Until recent years, turf wars were usually between gangs, with civilians sometimes caught in the crossfire. Then in November 2018, more than 70 people were killed in La Saline, a seaside slum in Port-au-Prince currently controlled by the G9 federation, whose leader was implicated in the massacre.
“Retaliation started escalating ... so they started going after civilians,” said a top international official who was not authorized to speak to the media. “Now gang confrontations make no distinction between gangs and civilians.”
The same applies to kidnappings, which have targeted a hotdog vendor, priests, schoolchildren and wealthy business owners for ransom.

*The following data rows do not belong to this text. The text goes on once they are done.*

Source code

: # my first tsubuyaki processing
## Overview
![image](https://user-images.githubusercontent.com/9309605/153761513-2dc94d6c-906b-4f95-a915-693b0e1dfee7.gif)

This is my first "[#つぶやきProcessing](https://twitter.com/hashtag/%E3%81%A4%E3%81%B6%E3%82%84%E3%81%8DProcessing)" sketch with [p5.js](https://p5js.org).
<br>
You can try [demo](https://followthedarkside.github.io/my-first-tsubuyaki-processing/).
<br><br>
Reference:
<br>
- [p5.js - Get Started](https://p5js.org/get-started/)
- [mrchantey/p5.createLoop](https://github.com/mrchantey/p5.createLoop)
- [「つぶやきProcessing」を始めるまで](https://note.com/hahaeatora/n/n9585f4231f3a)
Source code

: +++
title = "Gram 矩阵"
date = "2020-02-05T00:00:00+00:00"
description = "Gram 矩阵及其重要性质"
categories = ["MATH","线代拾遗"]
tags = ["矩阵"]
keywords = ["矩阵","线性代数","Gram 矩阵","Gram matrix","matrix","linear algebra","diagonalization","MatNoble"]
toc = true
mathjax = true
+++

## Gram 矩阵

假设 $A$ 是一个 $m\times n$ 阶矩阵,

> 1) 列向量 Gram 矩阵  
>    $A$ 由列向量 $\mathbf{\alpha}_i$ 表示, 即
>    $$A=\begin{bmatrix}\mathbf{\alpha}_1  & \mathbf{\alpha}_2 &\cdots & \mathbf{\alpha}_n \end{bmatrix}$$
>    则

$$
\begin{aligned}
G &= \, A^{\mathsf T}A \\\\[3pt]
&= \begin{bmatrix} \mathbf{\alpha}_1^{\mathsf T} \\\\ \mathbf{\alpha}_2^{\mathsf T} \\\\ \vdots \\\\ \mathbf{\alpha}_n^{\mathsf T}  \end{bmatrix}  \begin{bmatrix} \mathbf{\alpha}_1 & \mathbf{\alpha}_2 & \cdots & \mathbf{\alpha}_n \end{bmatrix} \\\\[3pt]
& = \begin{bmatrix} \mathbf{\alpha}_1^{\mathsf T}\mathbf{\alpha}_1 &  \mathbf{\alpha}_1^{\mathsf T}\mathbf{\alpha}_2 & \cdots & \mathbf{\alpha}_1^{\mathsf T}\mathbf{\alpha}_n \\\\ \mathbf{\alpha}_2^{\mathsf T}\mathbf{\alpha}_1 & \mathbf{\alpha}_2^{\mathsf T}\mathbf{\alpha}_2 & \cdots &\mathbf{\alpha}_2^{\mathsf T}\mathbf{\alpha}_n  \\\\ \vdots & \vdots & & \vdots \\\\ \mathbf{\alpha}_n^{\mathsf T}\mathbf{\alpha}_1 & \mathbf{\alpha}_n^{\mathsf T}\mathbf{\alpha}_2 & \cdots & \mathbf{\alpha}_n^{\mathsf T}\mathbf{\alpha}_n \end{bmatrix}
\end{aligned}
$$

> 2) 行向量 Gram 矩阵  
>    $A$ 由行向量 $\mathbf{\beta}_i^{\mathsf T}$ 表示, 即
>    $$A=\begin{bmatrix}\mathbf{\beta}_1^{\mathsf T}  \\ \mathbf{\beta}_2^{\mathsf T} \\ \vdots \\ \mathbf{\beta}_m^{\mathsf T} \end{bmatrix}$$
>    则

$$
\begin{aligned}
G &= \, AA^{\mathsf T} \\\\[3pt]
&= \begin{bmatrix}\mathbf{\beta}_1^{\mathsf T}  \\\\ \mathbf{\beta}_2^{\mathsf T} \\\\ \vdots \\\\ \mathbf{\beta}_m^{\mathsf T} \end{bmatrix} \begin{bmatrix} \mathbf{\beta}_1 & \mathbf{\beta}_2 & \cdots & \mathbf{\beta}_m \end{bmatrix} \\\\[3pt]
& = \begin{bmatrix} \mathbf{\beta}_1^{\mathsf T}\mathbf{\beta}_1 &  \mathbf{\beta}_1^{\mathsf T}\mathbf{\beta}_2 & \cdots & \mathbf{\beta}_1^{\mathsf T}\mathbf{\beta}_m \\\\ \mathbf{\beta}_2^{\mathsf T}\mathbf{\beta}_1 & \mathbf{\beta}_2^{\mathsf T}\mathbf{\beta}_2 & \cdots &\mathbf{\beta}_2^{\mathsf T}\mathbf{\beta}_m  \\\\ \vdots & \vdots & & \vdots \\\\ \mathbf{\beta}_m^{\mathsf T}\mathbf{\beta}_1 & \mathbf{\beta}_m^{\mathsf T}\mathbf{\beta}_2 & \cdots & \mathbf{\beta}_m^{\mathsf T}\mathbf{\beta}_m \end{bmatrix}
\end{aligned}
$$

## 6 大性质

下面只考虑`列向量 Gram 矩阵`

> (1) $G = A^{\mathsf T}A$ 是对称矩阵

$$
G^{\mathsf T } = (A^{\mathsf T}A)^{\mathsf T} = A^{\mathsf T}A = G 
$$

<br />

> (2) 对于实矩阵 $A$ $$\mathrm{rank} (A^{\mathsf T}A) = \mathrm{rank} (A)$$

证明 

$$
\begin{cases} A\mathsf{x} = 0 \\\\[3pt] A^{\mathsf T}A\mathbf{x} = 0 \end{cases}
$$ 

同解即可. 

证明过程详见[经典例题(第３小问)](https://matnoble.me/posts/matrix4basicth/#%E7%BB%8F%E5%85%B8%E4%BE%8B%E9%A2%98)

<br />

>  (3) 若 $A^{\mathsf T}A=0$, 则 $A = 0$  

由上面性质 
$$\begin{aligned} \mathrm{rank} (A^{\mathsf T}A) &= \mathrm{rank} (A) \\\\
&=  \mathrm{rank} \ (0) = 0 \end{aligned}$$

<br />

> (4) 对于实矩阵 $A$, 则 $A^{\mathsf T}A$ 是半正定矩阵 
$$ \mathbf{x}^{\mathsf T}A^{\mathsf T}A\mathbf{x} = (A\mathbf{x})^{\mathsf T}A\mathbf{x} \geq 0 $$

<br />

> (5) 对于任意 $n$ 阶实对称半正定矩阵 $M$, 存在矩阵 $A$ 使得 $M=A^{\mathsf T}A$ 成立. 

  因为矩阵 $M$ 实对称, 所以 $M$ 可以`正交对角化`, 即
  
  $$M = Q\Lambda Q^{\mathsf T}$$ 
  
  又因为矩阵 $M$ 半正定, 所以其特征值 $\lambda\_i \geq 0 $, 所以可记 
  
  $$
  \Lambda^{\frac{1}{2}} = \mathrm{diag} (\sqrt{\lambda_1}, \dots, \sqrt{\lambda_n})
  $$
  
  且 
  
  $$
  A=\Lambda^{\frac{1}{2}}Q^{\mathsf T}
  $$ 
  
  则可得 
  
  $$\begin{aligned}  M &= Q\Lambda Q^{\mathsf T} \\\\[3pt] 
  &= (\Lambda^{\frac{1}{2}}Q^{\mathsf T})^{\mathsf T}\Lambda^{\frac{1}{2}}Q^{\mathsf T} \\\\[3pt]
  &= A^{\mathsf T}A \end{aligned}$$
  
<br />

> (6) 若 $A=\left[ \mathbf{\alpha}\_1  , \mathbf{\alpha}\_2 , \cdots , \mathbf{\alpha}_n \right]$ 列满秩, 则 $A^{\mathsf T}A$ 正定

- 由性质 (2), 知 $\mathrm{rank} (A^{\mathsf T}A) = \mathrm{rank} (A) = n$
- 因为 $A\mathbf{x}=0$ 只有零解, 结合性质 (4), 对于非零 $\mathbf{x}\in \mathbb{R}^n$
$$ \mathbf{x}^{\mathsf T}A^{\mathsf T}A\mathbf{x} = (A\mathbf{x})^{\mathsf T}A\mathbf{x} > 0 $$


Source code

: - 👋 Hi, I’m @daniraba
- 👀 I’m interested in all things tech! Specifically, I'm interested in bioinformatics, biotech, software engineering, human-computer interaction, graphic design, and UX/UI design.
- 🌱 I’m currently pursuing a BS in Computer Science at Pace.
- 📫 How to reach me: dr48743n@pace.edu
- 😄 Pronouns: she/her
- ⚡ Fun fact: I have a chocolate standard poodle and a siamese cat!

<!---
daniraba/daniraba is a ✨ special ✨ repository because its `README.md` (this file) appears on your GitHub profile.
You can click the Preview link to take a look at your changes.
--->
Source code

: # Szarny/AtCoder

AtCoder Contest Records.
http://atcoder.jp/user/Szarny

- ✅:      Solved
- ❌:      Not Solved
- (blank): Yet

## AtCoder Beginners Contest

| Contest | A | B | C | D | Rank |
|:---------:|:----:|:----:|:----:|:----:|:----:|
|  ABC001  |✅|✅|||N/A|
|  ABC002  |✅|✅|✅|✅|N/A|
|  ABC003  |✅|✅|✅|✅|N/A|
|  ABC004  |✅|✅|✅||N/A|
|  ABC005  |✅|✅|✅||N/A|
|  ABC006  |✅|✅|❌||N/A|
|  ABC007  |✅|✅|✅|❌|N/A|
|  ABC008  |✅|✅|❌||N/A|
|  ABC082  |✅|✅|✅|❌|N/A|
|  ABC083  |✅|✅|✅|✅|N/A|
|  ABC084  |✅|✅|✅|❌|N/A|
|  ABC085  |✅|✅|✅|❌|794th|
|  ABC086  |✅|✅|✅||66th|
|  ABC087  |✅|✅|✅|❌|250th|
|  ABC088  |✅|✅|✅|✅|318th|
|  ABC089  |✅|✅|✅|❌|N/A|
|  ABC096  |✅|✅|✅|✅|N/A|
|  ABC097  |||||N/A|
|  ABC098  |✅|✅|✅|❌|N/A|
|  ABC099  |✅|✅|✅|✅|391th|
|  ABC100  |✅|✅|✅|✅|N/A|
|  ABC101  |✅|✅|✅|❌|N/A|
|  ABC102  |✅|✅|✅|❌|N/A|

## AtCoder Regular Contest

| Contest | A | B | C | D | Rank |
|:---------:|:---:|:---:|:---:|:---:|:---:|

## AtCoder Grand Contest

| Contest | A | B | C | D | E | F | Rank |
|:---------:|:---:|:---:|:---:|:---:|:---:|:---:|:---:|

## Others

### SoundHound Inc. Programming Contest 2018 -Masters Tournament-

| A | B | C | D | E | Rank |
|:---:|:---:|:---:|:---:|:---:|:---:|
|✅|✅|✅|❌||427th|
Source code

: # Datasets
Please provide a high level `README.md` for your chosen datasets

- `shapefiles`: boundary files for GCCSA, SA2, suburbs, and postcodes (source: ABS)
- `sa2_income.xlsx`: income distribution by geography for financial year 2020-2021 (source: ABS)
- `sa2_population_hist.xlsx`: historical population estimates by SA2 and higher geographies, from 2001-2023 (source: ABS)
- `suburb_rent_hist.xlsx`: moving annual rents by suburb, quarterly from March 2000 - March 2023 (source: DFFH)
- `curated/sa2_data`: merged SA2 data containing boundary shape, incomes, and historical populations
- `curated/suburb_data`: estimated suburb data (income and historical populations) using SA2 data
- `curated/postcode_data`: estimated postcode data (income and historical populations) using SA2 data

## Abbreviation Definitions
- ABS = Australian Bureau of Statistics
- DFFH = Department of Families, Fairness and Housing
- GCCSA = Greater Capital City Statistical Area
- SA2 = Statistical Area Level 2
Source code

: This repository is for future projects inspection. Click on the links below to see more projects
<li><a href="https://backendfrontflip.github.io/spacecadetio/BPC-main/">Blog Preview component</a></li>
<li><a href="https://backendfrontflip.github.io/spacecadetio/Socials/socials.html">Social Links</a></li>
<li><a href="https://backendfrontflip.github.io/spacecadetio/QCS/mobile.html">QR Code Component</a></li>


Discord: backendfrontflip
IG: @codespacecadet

Experts believe much of this activity is driven by extreme poverty in a country where 60% of the population makes less than $2 a day and millions of people go hungry.
“Gangs are a way out, maybe the only way out of that situation,” Boyard said.
The country’s GDP dropped to -3.3% last year, the biggest decrease since the -5.7 drop that followed a devastating 2010 earthquake. In addition, the Haitian gourde depreciated more than 50% in the past year, and inflation remains above 10%, which has reduced purchasing power, said Haitian economist Enomy Germain.
This situation is comparable to the period that followed the 1991 coup that toppled former President Jean-Bertrand Aristide, Germain said.
Experts blame Aristide for creating the current gang phenomena. After returning to power in 1994, they say, he disbanded the army and began arming people in slums, many of whom he had influenced during his time as a Catholic priest.
Some gang recruits start as young as 6 or 7 and by their late teens occupy high-ranking positions. Few survive to 30. Members often refer to themselves as “soldiers.” An armed man who identified himself only as James said he is a mechanic and joined the Baz Pilat gang “to protect the ghetto from rivals that enter to steal, kill and rape.”
Gangs also choke Haiti’s economy by blocking gas distribution terminals and major transportation routes — moves that prevent goods from flowing through the country. Many gas stations now remain closed for days at a time.
“I’m living in a chaotic country,” said Delmy Belmon, a 44-year-old manager at a hardware store. He said his children, ages 9 and 12, can’t go outside to play and are old enough to understand what is going on.
“Whenever they are in the car, they are looking right and left, and when motorcycles approach the car, I can feel they are scared,” he said.
Violence is expected to worsen as Haiti prepares for presidential and legislative elections scheduled for next year. Political groups have long been known for paying gangs, according to the top international official.
“Any gang is open for negotiation and purchase,” the official said.
Haiti has roughly 9,000 police officers on the streets, a fraction of the number that would normally patrol a country of more than 11 million people.
Gangs outnumber police and carry more weapons. Earlier this year, they killed at least four officers and wounded several others following a botched anti-gang raid in the Village de Dieu slum.
Days later, police marched through the streets to demand the return of their colleagues’ bodies. The officers belong to a disgruntled sector called Fantom 509, which has been accused of killing people, setting buildings ablaze and even storming a jail to free imprisoned comrades.
Some officers with Haiti’s National Police also have ties to gangs, Boyard said. “They support them, tell them how to move, when to go out and when to go in,” he said.
A spokeswoman for Haiti’s National Police did not return a message seeking comment.
Meanwhile, André Apaid, a Haitian businessman who owns a large textile company, declined to say whether he pays gangs but noted: “Business coexists with criminal and violent structures in order to survive.”
Gang activity is “a poison for an economy,” Germain said. “We cannot talk about economic recovery if we don’t have security, if people are kidnapped every day, if freight trucks are hijacked by gangs every day, if enterprises cannot freely carry out their activities.”